When I was the lowest ranking officer aboard, I had a portfolio of collateral duties. The exec called me his SLJO, for "Shitty Little Jobs Officer." I was dumb enough to take it seriously.

"Shitty," you ask? One of those jobs was to audit the funds for the crew's illegal recreation fund.

"Illegal," you ask? We did not have a bonded disbursing officer aboard, so the rec fund was illegal ever since the first penny went into it in 1944.

"Dumb," you ask? Yes. More on that in a minute.

One time when we had been at sea for several weeks we decided to hold an illegal casino night to raise more illegal money for the illegal rec fund. Um, not "we" in the co-conspirator sense, of course. More like "we" in the, uh, I guess it really was in the co-conspirator sense after all. We submerged to a keel depth of 100 feet on a Saturday night, so that there was no movement of the boat to mess up a roll of the dice. Some chief petty officers produced playing cards and dice and chips and pre-printed green felt tablecloths from various casinos ashore, and the crew started in.

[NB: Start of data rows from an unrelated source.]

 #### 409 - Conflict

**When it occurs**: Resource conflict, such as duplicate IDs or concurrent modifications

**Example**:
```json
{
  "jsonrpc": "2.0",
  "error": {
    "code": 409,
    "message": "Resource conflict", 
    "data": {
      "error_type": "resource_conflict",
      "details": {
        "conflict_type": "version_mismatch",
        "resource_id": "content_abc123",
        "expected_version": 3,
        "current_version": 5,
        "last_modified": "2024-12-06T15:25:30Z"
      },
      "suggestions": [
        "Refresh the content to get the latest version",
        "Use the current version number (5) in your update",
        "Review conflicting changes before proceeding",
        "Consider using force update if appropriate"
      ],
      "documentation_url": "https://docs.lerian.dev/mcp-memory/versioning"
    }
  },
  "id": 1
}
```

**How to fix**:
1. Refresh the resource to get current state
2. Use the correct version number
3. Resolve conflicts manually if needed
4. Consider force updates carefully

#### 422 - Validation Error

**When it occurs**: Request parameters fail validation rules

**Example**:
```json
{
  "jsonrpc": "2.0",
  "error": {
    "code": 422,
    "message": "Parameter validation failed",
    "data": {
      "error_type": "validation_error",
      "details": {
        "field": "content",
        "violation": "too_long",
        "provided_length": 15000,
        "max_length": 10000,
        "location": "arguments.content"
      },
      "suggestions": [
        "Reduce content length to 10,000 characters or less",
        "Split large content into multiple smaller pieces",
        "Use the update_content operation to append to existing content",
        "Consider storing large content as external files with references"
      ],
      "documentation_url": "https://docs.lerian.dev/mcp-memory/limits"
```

I had never played craps before, so I tried out the game on the wardroom table, being run by our Chief Electrician's Mate. The math didn't quite make any sense, so I tried to explain to the Chief that he was going to lose the stake put up by the crew's illegal rec fund. He was insistent that he knew what he was doing. I was young and dumb, so I said, okay, I'll show you, and I started betting the defective odds.

There is nothing dumber than an Ensign trying to teach something to a Chief. Ninety-nine per cent of the time the Chief will turn out to be right. The other one per cent of the time the Ensign will still be wrong.

After the Chief had sent back five times, for another $20 worth of chips each time, to keep the table in operation, I had proved the point that I thought I was trying to make. Then I realized, oh, shit, I've just taken a hundred bucks away from the illegal rec fund that I'm supposed to audit!

So I decided to lose the money back by making stupid bets. But that's when The Law of Stupid Bets kicked in. I starting winning my stupid bets.

When my total winnings reached $200, I went to the custodian of the illegal rec fund and donated all my chips back to the fund. I had learned something. But I had not taught anything.

Double-entry that transaction, all you beancounters!